Somewhat out of economic necessity, some manufacturer-distributor relationships are on the upswing—while others still struggle

By Joe Nowlan, Associate Editor -- Industrial Distribution, 5/1/2004

When entering into a discussion about manufacturer-distributor relationships, you often hear phrases normally associated with, well, other relationships.

"It just stopped working, so we broke it off."

"It was us, not them."

"We just needed more than what they were giving."

Without consulting Drs. Phil or Laura, many manufacturers and distributors agree that their relationships have become more fractured as the economy has struggled. In fact, struggling relationships were more the norm even in the comparatively good economic times of the '90s.

Robert Nadeau, managing principal of the Industrial Performance Group, has consulted and done research in this area. He recalls a manufacturer-distributor research project that his organization was conducting in the mid-'90s. He was amazed at the lack of ongoing communication between the two groups, he says.

"We found the level of conflict had gone up, while the level of communication had declined by around 15 percentage points during what was known as the 'information revolution,'" he says. "During the time when everyone was touting the Web as something that was enabling everyone to communicate better, these two groups had stopped talking."

Since then Nadeau finds that manufacturers and distributors are generally making more efforts to talk and communicate. However, many attempts end in varying degrees of frustration, he points out.
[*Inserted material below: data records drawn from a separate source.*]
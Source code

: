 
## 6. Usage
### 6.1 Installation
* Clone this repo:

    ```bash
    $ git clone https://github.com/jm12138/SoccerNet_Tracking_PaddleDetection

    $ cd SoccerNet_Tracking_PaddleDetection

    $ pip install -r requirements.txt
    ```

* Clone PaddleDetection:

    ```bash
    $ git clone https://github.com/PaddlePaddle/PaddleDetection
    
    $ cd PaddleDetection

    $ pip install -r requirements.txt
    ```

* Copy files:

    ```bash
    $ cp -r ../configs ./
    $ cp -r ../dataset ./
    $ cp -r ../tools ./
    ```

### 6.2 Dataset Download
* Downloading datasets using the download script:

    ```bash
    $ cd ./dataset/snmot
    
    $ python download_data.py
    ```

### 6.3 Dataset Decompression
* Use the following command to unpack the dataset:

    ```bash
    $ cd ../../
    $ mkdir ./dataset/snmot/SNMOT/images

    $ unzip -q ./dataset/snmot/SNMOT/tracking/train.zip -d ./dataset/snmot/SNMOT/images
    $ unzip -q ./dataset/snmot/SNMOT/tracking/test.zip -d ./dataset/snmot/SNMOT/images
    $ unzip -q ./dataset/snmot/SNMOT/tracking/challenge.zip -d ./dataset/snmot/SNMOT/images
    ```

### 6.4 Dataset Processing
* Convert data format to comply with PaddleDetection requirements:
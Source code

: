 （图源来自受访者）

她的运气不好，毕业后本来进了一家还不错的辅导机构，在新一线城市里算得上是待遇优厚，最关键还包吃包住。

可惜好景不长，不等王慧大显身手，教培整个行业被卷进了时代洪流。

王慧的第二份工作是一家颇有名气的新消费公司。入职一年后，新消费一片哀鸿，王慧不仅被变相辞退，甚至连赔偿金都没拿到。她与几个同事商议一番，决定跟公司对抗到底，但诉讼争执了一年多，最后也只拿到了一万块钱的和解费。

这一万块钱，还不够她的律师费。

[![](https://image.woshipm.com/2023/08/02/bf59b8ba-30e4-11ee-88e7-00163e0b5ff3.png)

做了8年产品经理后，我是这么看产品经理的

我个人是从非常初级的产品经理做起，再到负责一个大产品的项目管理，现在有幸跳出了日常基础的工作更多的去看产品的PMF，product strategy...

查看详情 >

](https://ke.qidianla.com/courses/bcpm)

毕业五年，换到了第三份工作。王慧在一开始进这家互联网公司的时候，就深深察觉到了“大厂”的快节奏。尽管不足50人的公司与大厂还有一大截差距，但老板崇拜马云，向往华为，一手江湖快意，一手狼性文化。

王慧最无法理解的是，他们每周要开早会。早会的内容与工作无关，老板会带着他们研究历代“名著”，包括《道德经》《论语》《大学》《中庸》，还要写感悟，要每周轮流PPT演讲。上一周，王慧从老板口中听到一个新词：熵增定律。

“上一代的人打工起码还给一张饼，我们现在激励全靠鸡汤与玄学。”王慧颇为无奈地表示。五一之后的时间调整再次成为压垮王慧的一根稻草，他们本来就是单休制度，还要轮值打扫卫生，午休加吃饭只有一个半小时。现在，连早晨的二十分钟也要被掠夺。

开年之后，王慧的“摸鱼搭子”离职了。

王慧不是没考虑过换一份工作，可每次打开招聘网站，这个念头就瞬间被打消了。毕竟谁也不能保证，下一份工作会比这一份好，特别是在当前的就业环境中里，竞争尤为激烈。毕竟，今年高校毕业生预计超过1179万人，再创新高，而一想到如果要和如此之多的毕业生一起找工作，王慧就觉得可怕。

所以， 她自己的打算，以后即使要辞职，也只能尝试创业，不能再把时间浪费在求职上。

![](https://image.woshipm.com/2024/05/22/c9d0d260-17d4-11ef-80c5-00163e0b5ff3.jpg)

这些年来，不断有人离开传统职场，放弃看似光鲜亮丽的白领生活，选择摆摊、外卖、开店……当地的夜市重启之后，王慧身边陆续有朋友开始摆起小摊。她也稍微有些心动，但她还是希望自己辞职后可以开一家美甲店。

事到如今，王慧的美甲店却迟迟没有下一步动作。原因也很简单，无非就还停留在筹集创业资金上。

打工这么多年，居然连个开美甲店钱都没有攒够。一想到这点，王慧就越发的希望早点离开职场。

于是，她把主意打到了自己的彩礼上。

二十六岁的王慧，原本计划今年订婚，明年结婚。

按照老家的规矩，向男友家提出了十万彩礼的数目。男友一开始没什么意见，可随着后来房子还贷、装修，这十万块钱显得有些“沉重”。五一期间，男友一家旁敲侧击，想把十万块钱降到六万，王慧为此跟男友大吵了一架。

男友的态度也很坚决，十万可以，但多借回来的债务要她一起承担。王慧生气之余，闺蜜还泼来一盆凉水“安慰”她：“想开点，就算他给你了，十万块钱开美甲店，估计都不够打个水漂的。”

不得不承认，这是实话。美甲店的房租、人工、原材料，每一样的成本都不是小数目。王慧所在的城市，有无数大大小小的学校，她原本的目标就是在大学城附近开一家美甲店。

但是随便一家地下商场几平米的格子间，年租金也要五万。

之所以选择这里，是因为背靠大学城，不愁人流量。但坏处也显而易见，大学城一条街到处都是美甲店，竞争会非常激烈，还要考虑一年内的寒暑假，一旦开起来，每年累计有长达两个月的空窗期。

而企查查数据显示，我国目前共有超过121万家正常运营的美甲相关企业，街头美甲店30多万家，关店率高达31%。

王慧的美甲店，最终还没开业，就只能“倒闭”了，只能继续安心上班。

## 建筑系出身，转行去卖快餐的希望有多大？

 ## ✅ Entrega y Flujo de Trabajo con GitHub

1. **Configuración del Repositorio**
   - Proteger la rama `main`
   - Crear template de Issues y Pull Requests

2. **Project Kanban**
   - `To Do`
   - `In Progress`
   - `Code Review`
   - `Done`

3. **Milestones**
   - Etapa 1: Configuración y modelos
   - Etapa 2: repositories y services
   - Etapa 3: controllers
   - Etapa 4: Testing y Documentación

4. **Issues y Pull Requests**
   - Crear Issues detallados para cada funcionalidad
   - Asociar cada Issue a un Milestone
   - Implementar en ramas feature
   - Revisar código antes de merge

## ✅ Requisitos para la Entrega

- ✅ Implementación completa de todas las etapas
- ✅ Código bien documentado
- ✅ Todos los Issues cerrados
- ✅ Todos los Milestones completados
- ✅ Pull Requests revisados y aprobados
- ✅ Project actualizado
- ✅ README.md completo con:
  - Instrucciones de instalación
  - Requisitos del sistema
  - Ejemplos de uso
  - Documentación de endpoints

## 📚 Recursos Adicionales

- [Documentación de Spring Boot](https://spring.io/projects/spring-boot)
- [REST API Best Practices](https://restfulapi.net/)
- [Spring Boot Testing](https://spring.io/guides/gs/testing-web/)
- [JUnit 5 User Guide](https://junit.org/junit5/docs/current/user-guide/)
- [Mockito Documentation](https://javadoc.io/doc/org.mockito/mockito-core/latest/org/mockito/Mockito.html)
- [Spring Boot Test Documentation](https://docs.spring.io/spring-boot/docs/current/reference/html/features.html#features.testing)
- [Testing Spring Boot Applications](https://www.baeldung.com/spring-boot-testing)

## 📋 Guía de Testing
"Many manufacturers and distributors are trying to have a dialogue about their working relationships," Nadeau says, "but they just aren't getting anywhere because they aren't starting from the same place. For example, both will admit that quality and price no longer form the basis of competitive advantage. And they'll agree that the things that got them where they are now, won't get them to the future. So while they'll agree on those two things, they can't agree on how they are going to move forward."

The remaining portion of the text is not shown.